Members of the World Trade Organization have dropped three candidates from the list of those racing to be the next Director-General of the body.
With Nigeria’s Ngozi Okonjo-Iweala still in the race, the members also plan to reduce the list to two final candidates in the coming weeks, Bloomberg said on Friday.
Okonjo-Iweala is a former finance minister in Nigeria and former Managing Director of the World Bank.
According to the Geneva-based organization, Mexico’s Jesus Seade, Egypt’s Hamid Mamdouh, and Moldova’s Tudor Ulianovschi, did not secure enough support in a first of three rounds of voting.
WTO General Council Chairman, David Walker, said in a statement on Friday:
Their expertise and high professional and personal qualities are highly valued and respected by all members.

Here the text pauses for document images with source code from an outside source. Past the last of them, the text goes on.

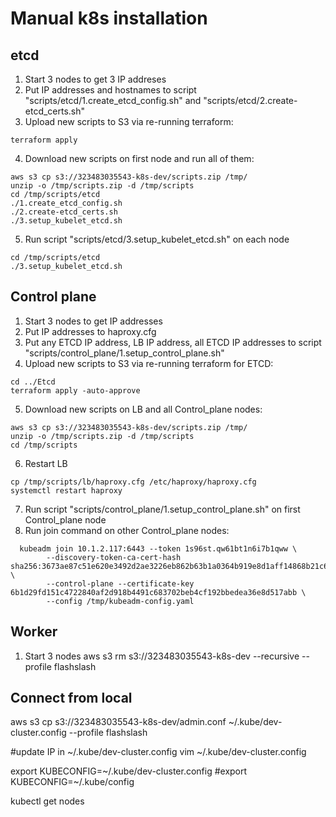 # Manual k8s installation

## etcd

1. Start 3 nodes to get 3 IP addreses
2. Put IP addresses and hostnames to script "scripts/etcd/1.create_etcd_config.sh" and "scripts/etcd/2.create-etcd_certs.sh"
3. Upload new scripts to S3 via re-running terraform: 

```
terraform apply
```

4. Download new scripts on first node and run all of them: 

```
aws s3 cp s3://323483035543-k8s-dev/scripts.zip /tmp/
unzip -o /tmp/scripts.zip -d /tmp/scripts
cd /tmp/scripts/etcd
./1.create_etcd_config.sh
./2.create-etcd_certs.sh
./3.setup_kubelet_etcd.sh
```

5. Run script "scripts/etcd/3.setup_kubelet_etcd.sh" on each node 

```
cd /tmp/scripts/etcd
./3.setup_kubelet_etcd.sh
```



## Control plane

1. Start 3 nodes to get IP addresses
2. Put IP addresses to haproxy.cfg 
3. Put any ETCD IP address, LB IP address, all ETCD IP addresses to script "scripts/control_plane/1.setup_control_plane.sh"
4. Upload new scripts to S3 via re-running terraform for ETCD: 

```
cd ../Etcd
terraform apply -auto-approve
```

5. Download new scripts on LB and all Control_plane nodes: 

```
aws s3 cp s3://323483035543-k8s-dev/scripts.zip /tmp/
unzip -o /tmp/scripts.zip -d /tmp/scripts
cd /tmp/scripts
```

6. Restart LB

```
cp /tmp/scripts/lb/haproxy.cfg /etc/haproxy/haproxy.cfg
systemctl restart haproxy
```

7. Run script "scripts/control_plane/1.setup_control_plane.sh" on first Control_plane node 
8. Run join command on other Control_plane nodes:

```
  kubeadm join 10.1.2.117:6443 --token 1s96st.qw61bt1n6i7b1qww \
        --discovery-token-ca-cert-hash sha256:3673ae87c51e620e3492d2ae3226eb862b63b1a0364b919e8d1aff14868b21c6 \
        --control-plane --certificate-key 6b1d29fd151c4722840af2d918b4491c683702beb4cf192bbedea36e8d517abb \
        --config /tmp/kubeadm-config.yaml
```

## Worker
1. Start 3 nodes
aws s3 rm s3://323483035543-k8s-dev --recursive --profile flashslash



## Connect from local
aws s3 cp s3://323483035543-k8s-dev/admin.conf ~/.kube/dev-cluster.config --profile flashslash

#update IP in  ~/.kube/dev-cluster.config
vim  ~/.kube/dev-cluster.config

export KUBECONFIG=~/.kube/dev-cluster.config
#export KUBECONFIG=~/.kube/config

kubectl get nodes
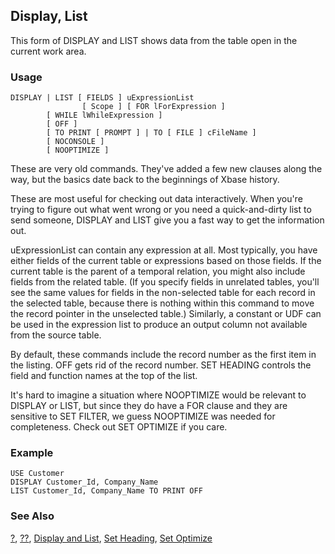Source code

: ## Display, List

This form of DISPLAY and LIST shows data from the table open in the current work area.

### Usage

```foxpro
DISPLAY | LIST [ FIELDS ] uExpressionList
                [ Scope ] [ FOR lForExpression ]
        [ WHILE lWhileExpression ]
        [ OFF ]
        [ TO PRINT [ PROMPT ] | TO [ FILE ] cFileName ]
        [ NOCONSOLE ]
        [ NOOPTIMIZE ]
```

These are very old commands. They've added a few new clauses along the way, but the basics date back to the beginnings of Xbase history.

These are most useful for checking out data interactively. When you're trying to figure out what went wrong or you need a quick-and-dirty list to send someone, DISPLAY and LIST give you a fast way to get the information out.

uExpressionList can contain any expression at all. Most typically, you have either fields of the current table or expressions based on those fields. If the current table is the parent of a temporal relation, you might also include fields from the related table. (If you specify fields in unrelated tables, you'll see the same values for fields in the non-selected table for each record in the selected table, because there is nothing within this command to move the record pointer in the unselected table.) Similarly, a constant or UDF can be used in the expression list to produce an output column not available from the source table.

By default, these commands include the record number as the first item in the listing. OFF gets rid of the record number. SET HEADING controls the field and function names at the top of the list.

It's hard to imagine a situation where NOOPTIMIZE would be relevant to DISPLAY or LIST, but since they do have a FOR clause and they are sensitive to SET FILTER, we guess NOOPTIMIZE was needed for completeness. Check out SET OPTIMIZE if you care.

### Example

```foxpro
USE Customer
DISPLAY Customer_Id, Company_Name
LIST Customer_Id, Company_Name TO PRINT OFF
```
### See Also

[?](s4g174.md), [??](s4g174.md), [Display and List](s4g303.md), [Set Heading](s4g109.md), [Set Optimize](s4g095.md)
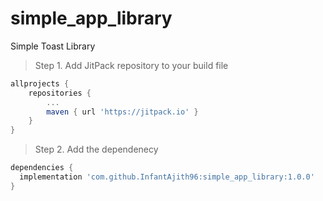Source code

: # simple_app_library
Simple Toast Library
> Step 1. Add JitPack repository to your build file


```gradle
allprojects {
	repositories {
		...
		maven { url 'https://jitpack.io' }
	}
}
```

> Step 2. Add the dependenecy
```gradle
dependencies {
  implementation 'com.github.InfantAjith96:simple_app_library:1.0.0'
}
```
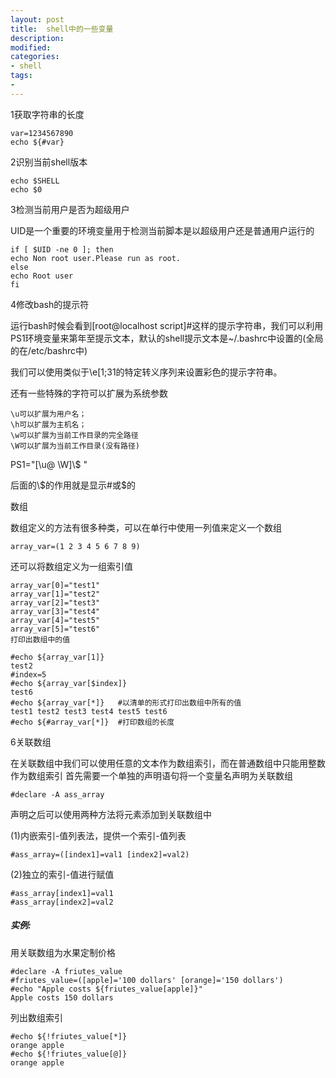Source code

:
 ```yaml
---
layout: post
title:  shell中的一些变量
description: 
modified: 
categories: 
- shell 
tags:
-
---
```

1获取字符串的长度

	var=1234567890
	echo ${#var}

2识别当前shell版本

	echo $SHELL
	echo $0

3检测当前用户是否为超级用户

UID是一个重要的环境变量用于检测当前脚本是以超级用户还是普通用户运行的

	if [ $UID -ne 0 ]; then
	echo Non root user.Please run as root.
	else
	echo Root user
	fi

4修改bash的提示符

运行bash时候会看到[root@localhost script]#这样的提示字符串，我们可以利用PS1环境变量来第年至提示文本，默认的shell提示文本是~/.bashrc中设置的(全局的在/etc/bashrc中)

我们可以使用类似于\e[1;31的特定转义序列来设置彩色的提示字符串。

还有一些特殊的字符可以扩展为系统参数

	\u可以扩展为用户名；
	\h可以扩展为主机名；
	\w可以扩展为当前工作目录的完全路径
	\W可以扩展为当前工作目录(没有路径)

PS1="[\u@ \W]\\$ "

后面的\\$的作用就是显示#或$的


数组

数组定义的方法有很多种类，可以在单行中使用一列值来定义一个数组

	array_var=(1 2 3 4 5 6 7 8 9)

还可以将数组定义为一组索引值

	array_var[0]="test1"
	array_var[1]="test2"
	array_var[2]="test3"
	array_var[3]="test4"
	array_var[4]="test5"
	array_var[5]="test6"
	打印出数组中的值
	
	#echo ${array_var[1]}
	test2
	#index=5
	#echo ${array_var[$index]}
	test6
	#echo ${array_var[*]}	#以清单的形式打印出数组中所有的值
	test1 test2 test3 test4 test5 test6 
	#echo ${#array_var[*]}	#打印数组的长度

6关联数组

在关联数组中我们可以使用任意的文本作为数组索引，而在普通数组中只能用整数作为数组索引
首先需要一个单独的声明语句将一个变量名声明为关联数组

	#declare -A ass_array

声明之后可以使用两种方法将元素添加到关联数组中

(1)内嵌索引-值列表法，提供一个索引-值列表

	#ass_array=([index1]=val1 [index2]=val2)

(2)独立的索引-值进行赋值

	#ass_array[index1]=val1
	#ass_array[index2]=val2

##### 实例:
用关联数组为水果定制价格

	#declare -A friutes_value
	#friutes_value=([apple]='100 dollars' [orange]='150 dollars')
	#echo "Apple costs ${friutes_value[apple]}"
	Apple costs 150 dollars


列出数组索引


	#echo ${!friutes_value[*]} 
	orange apple
	#echo ${!friutes_value[@]} 
	orange apple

As the race to name a new leader by November 7 gathers momentum, the second phase of consultations, reports said, would begin on September 24 and run till October 6 after which the WTO would announce two final candidates.
The race for the position arose when Brazilian Director-General, Roberto Azevedo, decided to step down at the end of August, a year before his term was due to end.
Meanwhile, the remaining contenders were all current or former ministers, something that trade officials had previously said was an important characteristic for a future Director-General.
They are Mohammad Maziad Al-Tuwaijri, Saudi Arabia’s former minister of economy and planning; Liam Fox, the UK’s former secretary of state for international trade; Yoo Myung-hee, South Korea’s trade minister; Ngozi Okonjo-Iweala; and Amina Chawahir Mohamed Jibril, Kenya’s former international trade minister.
The campaign to lead the WTO during the most turbulent period of its 25-year existence was playing out against the backdrop of the pandemic, a worldwide recession, the US-China battle for trade supremacy, and the American presidential election.
In the meantime, the vacancy offered an opportunity for the US, the European Union, and other nations to reshape the organisation, whose mission of economic integration was under threat from protectionist policies around the globe and without reform, it risked being sidelined during the biggest economic crisis in a century.